Improvements over the original model included a 50-horsepower engine, more stability overall, and upright seats that carried a passenger as well as the pilot.

"That morning [of her mother's flight], when Uncle Orv and my mother arrived at the field, the flight had to be postponed because of high winds," Brown says.

"It wasn't until late afternoon that my mother struggled through a maze of wing wires to get to her seat. Mother was excited, she said, but not afraid because of the trust everyone had in Uncle Orv.

"Before they took off, two things happened. A young Army student pilot loaned my mother his leather jacket and goggles and a member of the ground crew tied a string around the bottom of my mother's ankle-length skirt. I've always said jokingly that my mother should get credit for inventing the hobble skirt.

"It wasn't a long flight," Brown continues, "because promises had also been made to take up other members of the family, but I think my mother would have gone up again if she'd had the chance."

The brothers' biplane that flew for the first time on Dec. l7, 1903 in Kitty Hawk ,was built in Dayton. Then it was dismantled, packed in a crate, and shipped by train and barge to its ultimate destination.

Wilbur and Orville considered its two laminated wooden propellers to be its third wing. Photographs, however, don't reveal much of the plane's design.

For example, the plane's engine was placed to the right of center on the bottom wing, so if there were a crash it would not fall on the pilot.
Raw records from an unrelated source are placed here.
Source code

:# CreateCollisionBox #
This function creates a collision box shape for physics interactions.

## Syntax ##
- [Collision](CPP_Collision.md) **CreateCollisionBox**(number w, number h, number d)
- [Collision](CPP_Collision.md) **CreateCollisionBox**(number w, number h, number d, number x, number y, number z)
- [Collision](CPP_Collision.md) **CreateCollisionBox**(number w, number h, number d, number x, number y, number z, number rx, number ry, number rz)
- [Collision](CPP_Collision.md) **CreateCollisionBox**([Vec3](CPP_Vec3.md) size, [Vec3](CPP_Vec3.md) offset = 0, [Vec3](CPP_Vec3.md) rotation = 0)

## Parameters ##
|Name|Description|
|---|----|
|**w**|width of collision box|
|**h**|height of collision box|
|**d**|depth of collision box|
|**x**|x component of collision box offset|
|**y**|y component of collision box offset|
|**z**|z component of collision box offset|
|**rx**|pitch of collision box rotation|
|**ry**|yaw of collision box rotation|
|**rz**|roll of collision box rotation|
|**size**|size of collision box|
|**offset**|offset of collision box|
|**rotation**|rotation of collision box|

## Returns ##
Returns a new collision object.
The pilot lay prone on the bottom wing to the left of center to help balance the weight of the engine. And the right wing was four inches longer than the left in order to compensate for the placement of the engine.

Kitty Hawk was chosen as the launching pad for the Wright brothers' first flight because of its strong and constant winds; its soft beach sand would cushion landings; and its freedom from gawkers and hangers-on.

It's hard to believe, but working clothes for Wilbur and Orville were always the same two business suits.

Orville's history-making first flight, launched on bicycle hubs along a sloping 60-foot monorail, lasted 12 seconds and covered 120 feet. By the end of the afternoon, in which the brothers each handled the controls twice, Wilbur had the air time up to 59 seconds and the distance to a more encouraging 852 feet.

But even then success had its price. A gust of wind, which flipped the plane over, did considerable damage. The only benefactors were family members (such as Brown), who years later were given pieces of the machine's torn fabric and broken fuselage.

The Wright brothers, knowing the multiple dangers that came with piloting an airplane in those early days, promised their mother they would never fly together and broke that promise only once.

Three years after Wilbur died in 1912 (reportedly a millionaire), Orville sold the Wright Brothers Co. and focused his attention on putting together a small aviation research lab and on organizing Wilbur's papers and drawings.

Orville, who lived in a mansion near Dayton, until his death in 1938, was never far from his family and friends. But visits from outsiders were discouraged, a ban that included some of the country's best-known aviation experts.